How To Innovate On Assessment (And Why States Won't)

At Bellwether Education Partners, Michelle Croft marks Testing Season by wondering why states have not been using their new-found sort-of-freedom-ish-ness under ESSA to innovate with the Big Standardized Test.

Despite rhetoric over the years about innovations in assessments and computer-based delivery, by and large, students’ testing experience in 2022 will parallel students’ testing experience in 2002. The monolith of one largely multiple-choice assessment at the end of the school year remains. And so does the perennial quest to improve student tests.

It's a fair point. States could be getting clever; they aren't. 

Croft cites a couple of possible explanation for the tepidity of the states. First, states are still staggering under the interruption of the BS Test over the past couple of pandemess years. Second is the challenge of meeting the accountability requirements of ESSA. States have the option of applying for the Innovative Assessment Demonstration Authority, but the major impediment is that new testing systems would have to be backwards compatible--in other words, people (well, state and federal education bureaucrats) would have to be able to compare new scores to scores under the old system. That right there is pretty much a game ender.

Croft has a couple of ideas about targets that a new system should aim for. One is to improve score reporting so that it can "meaningfully and easily communicate results to educators and families." Another is to try to improve "teacher classroom assessment literacy." 

Regular readers know my feelings about high stakes testing, which I would call the single largest, most destructive, most terribly toxic scourge on public education in the last 25 years. At the same time, I absolutely believe in accountability for public schools. But I am in absolute agreement with Croft that the state response to ESSA re:accountability has been--well, she says "tepid" and I would say "crappy." So, without getting into the nitty gritty devil-dwelling details, what requirements do I think a new, revamped system would need to have? What goals should we set out to meet?
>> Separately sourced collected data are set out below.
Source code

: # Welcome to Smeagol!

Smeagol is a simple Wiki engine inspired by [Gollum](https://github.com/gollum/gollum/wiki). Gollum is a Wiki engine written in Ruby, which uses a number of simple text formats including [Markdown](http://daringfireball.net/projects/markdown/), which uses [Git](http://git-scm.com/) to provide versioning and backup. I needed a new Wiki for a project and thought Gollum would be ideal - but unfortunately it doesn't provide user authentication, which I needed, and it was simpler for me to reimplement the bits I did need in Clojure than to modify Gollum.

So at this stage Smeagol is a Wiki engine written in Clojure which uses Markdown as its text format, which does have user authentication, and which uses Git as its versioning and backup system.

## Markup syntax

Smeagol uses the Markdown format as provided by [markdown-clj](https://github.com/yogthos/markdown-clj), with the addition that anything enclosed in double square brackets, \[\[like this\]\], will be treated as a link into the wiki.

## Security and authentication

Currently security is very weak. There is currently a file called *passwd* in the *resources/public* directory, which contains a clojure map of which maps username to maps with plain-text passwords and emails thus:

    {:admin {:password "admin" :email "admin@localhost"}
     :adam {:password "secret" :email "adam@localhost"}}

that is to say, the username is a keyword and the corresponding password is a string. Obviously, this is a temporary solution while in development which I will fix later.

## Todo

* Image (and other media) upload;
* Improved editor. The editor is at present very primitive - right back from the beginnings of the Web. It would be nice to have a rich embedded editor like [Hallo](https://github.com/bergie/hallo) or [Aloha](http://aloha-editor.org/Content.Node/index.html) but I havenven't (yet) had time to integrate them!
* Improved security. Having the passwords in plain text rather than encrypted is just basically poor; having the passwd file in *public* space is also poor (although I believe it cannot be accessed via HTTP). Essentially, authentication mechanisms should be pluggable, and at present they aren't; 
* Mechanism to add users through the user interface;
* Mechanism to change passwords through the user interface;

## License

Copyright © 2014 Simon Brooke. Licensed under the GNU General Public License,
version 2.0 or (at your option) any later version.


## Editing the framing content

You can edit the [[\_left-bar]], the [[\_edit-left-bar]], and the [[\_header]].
Don't throw good money after bad. Suck it up and face the unfortunate truth that the last twenty-some years of BS Test data are junk, and there is absolutely no point in trying to pursue backward compatibility. We don't need the new data to be comparable to the old data, because the old data aren't particularly useful to begin with. Now is the perfect time to cut losses and start over.

Figure out what it's for. One of the fatal weaknesses of BS Testing accountability is that a single test was supposed to be useful for a dozen different purposes. That is not how tests work. Every tool is made for a particular purpose; you cannot use a hammer to hammer nails, drill holes, screw in screws, cut lumber, paint siding, and comb your hair. But the Big Standardized Test was supposed to be a measure for a myriad of purposes, from informing curricular choices to allowing state educrats to compare schools to evaluating teachers to telling parents how their kids were doing. It should not be a radical notion to declare that you intend to settle on the purpose for a tool before you design and built that tool. 

Note: this discussion should also include some "why" questions, e.g. why do we need to track individual students' results over their career? There may be good answers to some of these why's, and knowing them would help better focus the instrument we're designing. 

Also note: the discussion of purpose should stick to real things. Croft works back around to the notion that we need to track students and school achievement so that we can allocate resources and support, an argument people have been making for several decades despite the fact that has never, ever been how it has worked. Low test scores have not gotten schools extra help.

Create assessments that actually assess. Pro tip: whatever purpose you settle on, a multiple choice test will not be the best way to assess it. In fact, an assessment that can be scored by a computer probably isn't it, either, even though so many people seem to really, really want a computer-managed assessment system. 

Don't build it backwards. One of the problems with that insistence on computer assessment is that you immediately put yourself to the business of asking what a computer can assess instead of what you need to assess. That has been one of the major failings of the modern assessment system, which has asked what it can assess quickly, simply, and profitably, rather than what needs to be assessed. It's the old story of the drunk looking for their keys under the lamp post even though they lost the keys a hundred yards away-- "I'm looking here because the light's better." 

None of these things are going to happen, mostly because they are time consuming, because they are costly, and because the people making these decisions will get their advice from test manufacturing companies and not actual educators. Quality assessments that can't be scored by an algorithm are expensive and take time (particularly if you let people see them in order to better interpret the results, requiring the test manufacturer to come up with new materials every year). Croft, in another post, notes that she and her husband found accessing  and interpreting their child's results daunting (and they are trained psychometricians), but test manufacturers have been resistant to transparency both because of proprietary info concerns and because building a better interface would cost more money. 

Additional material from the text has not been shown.